Records from a data collection:

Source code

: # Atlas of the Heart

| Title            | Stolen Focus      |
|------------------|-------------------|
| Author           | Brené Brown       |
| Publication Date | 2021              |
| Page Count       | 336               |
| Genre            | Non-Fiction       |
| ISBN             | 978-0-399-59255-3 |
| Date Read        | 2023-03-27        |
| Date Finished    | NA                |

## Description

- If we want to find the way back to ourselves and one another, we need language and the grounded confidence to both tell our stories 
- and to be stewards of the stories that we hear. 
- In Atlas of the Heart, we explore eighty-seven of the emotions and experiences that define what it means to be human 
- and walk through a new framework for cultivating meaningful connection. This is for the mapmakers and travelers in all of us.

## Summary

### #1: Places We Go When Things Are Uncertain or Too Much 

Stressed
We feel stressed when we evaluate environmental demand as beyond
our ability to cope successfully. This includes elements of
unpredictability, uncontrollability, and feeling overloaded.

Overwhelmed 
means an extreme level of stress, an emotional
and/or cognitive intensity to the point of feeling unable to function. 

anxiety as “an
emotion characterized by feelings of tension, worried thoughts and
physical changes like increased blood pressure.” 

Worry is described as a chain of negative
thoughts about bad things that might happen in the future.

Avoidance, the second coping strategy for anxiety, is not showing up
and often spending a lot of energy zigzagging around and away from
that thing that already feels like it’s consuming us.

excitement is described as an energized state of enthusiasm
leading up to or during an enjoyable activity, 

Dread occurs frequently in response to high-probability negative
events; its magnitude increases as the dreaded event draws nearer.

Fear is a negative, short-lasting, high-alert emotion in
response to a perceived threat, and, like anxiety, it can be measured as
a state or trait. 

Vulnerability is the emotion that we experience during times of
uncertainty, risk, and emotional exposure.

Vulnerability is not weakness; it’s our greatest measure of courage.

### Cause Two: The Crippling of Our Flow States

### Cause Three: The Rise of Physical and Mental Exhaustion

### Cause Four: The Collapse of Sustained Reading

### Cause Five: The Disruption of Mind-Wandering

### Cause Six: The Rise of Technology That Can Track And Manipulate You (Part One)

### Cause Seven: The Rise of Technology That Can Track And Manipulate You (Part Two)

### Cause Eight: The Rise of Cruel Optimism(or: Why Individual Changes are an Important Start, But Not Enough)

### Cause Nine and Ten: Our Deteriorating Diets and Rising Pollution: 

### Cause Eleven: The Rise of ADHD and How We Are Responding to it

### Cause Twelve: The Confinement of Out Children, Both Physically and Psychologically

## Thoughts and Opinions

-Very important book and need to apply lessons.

- _WHAT YOU ARE ASKED TO DO_
Retype exactly, and only, the lines above from the one where "excitement is described" occurs up to and including the one where "### Cause Eight: The" occurs.

- _RESPONSE TO THE TASK_
excitement is described as an energized state of enthusiasm
leading up to or during an enjoyable activity, 

Dread occurs frequently in response to high-probability negative
events; its magnitude increases as the dreaded event draws nearer.

Fear is a negative, short-lasting, high-alert emotion in
response to a perceived threat, and, like anxiety, it can be measured as
a state or trait. 

Vulnerability is the emotion that we experience during times of
uncertainty, risk, and emotional exposure.

Vulnerability is not weakness; it’s our greatest measure of courage.

### Cause Two: The Crippling of Our Flow States

### Cause Three: The Rise of Physical and Mental Exhaustion

### Cause Four: The Collapse of Sustained Reading

### Cause Five: The Disruption of Mind-Wandering

### Cause Six: The Rise of Technology That Can Track And Manipulate You (Part One)

### Cause Seven: The Rise of Technology That Can Track And Manipulate You (Part Two)

### Cause Eight: The Rise of Cruel Optimism(or: Why Individual Changes are an Important Start, But Not Enough)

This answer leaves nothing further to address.